*** RECORD SET Section Begins ***

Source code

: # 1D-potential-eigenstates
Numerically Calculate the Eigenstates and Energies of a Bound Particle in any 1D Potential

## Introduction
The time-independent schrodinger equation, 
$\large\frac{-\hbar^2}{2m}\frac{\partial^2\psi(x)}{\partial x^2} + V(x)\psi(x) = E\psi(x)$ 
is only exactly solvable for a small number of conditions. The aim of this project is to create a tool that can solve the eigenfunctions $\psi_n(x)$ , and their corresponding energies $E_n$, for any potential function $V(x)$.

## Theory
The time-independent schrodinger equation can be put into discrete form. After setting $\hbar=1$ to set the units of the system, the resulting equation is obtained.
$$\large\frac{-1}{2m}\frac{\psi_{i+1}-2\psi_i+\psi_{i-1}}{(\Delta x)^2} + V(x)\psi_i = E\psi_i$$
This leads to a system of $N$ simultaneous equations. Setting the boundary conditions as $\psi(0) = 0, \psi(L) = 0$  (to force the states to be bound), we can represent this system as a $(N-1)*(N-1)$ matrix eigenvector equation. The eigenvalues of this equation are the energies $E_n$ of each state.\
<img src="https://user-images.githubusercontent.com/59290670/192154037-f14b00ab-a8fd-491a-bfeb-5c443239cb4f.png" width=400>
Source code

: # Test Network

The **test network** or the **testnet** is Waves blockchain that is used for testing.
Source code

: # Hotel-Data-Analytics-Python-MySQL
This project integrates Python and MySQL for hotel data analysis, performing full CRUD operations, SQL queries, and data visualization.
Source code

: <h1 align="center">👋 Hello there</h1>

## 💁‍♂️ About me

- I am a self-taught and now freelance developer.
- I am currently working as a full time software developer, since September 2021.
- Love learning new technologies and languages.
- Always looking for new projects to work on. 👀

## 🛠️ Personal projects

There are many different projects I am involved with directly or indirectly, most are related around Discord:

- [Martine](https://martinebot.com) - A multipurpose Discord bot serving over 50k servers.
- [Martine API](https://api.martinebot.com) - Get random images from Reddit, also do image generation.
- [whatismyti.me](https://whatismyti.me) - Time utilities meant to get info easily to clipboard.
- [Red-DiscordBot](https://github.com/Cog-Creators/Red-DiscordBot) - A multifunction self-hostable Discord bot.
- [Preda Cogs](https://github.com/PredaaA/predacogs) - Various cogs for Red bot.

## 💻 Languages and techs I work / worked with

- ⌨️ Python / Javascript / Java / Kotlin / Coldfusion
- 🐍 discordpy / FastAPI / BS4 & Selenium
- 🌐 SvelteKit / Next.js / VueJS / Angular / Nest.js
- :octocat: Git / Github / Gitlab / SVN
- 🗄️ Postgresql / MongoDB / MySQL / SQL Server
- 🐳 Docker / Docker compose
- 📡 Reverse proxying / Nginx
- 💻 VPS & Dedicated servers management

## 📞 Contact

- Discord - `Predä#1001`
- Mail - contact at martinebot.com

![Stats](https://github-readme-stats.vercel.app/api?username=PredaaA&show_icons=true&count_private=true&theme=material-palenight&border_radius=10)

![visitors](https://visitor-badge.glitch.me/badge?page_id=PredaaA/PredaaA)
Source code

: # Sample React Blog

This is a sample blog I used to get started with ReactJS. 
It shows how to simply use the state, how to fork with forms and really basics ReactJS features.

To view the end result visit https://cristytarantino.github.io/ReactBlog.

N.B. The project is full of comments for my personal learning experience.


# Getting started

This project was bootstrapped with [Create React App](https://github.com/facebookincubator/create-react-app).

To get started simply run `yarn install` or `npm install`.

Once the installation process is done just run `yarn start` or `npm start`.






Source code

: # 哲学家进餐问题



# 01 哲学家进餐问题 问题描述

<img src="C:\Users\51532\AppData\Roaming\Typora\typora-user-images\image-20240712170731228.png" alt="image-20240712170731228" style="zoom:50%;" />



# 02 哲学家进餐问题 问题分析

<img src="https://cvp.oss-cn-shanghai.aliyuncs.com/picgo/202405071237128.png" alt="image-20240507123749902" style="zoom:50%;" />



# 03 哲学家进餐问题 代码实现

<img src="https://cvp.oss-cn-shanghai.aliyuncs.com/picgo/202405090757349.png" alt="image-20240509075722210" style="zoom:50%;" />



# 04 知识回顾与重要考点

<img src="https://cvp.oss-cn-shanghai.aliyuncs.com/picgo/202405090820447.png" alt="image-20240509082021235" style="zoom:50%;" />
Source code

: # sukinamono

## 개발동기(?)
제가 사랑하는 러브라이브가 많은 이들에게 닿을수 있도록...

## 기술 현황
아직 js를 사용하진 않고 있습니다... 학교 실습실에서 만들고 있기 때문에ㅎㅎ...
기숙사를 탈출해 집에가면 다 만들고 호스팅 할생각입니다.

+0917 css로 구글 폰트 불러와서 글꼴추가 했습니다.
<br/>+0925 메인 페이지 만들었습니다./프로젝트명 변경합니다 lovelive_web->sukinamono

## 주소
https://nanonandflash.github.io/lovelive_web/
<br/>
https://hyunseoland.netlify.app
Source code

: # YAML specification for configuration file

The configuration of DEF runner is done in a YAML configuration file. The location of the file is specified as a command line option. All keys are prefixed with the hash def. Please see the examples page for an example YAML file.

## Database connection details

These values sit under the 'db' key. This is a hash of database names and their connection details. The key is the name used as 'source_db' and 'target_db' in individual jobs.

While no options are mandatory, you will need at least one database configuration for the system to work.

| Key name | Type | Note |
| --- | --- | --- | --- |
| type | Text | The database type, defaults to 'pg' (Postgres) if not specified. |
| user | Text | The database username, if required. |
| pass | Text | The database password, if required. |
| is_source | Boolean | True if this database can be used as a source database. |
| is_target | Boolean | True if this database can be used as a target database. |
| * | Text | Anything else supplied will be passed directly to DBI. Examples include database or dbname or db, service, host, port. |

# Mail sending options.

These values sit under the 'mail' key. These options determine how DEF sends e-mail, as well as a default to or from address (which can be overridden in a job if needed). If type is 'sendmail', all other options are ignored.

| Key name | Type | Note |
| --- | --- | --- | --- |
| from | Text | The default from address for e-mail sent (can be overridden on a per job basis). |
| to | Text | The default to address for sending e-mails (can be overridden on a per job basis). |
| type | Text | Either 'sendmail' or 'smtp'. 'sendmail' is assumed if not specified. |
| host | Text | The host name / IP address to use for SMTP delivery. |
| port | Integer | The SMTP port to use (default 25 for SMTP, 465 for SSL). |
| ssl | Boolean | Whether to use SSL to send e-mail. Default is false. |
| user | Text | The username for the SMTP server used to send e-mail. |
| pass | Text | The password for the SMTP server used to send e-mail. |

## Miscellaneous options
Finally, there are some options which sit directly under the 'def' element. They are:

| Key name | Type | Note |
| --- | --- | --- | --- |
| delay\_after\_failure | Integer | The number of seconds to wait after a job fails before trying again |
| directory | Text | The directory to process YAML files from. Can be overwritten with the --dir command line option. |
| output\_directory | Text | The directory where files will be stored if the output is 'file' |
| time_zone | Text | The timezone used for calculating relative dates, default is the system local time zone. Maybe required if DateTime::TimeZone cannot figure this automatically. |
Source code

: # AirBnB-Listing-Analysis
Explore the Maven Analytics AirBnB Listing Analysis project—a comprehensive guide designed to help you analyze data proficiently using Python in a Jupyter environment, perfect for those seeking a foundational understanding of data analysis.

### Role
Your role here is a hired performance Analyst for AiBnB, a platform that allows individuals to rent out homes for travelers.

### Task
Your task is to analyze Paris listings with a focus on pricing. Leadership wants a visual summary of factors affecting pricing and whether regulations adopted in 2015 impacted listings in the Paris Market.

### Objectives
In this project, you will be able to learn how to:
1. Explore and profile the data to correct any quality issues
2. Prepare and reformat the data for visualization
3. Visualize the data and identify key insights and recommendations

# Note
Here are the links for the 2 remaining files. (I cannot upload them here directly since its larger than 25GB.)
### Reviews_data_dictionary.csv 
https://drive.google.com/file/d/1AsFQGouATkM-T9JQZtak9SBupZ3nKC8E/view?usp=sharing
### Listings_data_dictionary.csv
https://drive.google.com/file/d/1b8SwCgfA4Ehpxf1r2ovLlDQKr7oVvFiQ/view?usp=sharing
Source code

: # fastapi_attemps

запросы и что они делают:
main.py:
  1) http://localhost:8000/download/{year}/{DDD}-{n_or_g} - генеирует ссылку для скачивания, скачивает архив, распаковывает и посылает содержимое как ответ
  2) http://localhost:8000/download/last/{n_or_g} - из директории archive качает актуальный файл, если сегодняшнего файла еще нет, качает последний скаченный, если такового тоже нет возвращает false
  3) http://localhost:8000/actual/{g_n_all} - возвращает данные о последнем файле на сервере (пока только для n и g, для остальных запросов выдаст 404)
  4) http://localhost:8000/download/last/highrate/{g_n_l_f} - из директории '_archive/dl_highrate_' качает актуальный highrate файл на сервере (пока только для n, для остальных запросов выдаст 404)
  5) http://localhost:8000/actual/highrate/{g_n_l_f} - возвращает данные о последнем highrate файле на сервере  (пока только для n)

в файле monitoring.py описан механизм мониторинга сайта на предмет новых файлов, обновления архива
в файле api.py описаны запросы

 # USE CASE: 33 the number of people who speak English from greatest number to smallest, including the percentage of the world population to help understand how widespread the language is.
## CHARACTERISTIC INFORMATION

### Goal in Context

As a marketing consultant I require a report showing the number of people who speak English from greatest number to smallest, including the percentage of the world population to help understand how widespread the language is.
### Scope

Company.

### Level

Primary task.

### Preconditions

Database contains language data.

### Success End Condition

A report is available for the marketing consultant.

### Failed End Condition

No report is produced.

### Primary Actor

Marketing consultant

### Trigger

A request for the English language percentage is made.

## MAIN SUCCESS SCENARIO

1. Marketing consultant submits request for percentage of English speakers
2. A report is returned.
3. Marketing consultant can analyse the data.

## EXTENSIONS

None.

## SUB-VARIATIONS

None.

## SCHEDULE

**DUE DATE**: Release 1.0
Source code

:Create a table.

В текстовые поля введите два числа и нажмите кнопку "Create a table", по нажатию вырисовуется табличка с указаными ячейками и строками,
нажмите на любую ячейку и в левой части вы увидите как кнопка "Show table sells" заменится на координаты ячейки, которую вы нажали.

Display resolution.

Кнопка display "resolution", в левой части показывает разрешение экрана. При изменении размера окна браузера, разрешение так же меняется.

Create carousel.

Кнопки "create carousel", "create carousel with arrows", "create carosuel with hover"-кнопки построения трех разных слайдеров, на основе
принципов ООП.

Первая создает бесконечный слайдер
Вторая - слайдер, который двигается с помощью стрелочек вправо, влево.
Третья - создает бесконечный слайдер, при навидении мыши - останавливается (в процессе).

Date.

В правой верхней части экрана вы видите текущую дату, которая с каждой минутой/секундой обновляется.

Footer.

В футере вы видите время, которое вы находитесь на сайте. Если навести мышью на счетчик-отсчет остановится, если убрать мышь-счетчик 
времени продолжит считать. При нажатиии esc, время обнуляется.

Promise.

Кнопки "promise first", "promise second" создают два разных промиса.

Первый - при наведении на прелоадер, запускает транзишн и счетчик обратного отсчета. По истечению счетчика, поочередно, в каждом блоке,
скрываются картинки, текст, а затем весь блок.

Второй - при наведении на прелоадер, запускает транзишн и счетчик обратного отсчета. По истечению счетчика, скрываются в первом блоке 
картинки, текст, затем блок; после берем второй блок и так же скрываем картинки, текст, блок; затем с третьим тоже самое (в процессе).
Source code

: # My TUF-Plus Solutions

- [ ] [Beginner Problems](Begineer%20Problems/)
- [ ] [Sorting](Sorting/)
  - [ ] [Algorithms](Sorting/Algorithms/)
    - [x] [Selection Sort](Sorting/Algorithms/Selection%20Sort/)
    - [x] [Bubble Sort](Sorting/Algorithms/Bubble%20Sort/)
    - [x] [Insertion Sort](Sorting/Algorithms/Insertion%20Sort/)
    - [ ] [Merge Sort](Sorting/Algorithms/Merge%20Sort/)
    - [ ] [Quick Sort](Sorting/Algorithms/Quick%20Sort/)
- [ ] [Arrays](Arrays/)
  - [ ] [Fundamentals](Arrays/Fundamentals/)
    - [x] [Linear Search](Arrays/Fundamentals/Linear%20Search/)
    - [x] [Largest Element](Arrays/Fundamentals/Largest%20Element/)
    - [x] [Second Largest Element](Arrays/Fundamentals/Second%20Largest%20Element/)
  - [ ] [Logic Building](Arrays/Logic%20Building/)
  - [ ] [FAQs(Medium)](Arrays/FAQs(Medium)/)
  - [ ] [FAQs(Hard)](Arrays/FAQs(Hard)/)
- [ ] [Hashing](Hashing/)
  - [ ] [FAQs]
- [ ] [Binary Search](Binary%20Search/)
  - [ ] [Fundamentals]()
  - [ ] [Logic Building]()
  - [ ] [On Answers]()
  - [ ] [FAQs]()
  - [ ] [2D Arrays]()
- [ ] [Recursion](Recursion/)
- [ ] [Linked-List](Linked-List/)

*** RECORD SET Section Ends ***

Take the records above and return, word for word, only the lines that fall from the line with "## SUB-VARIATIONS" to the line with "В текстовые поля", both of them included.

## SUB-VARIATIONS

None.

## SCHEDULE

**DUE DATE**: Release 1.0
Source code

:Create a table.

В текстовые поля введите два числа и нажмите кнопку "Create a table", по нажатию вырисовуется табличка с указаными ячейками и строками,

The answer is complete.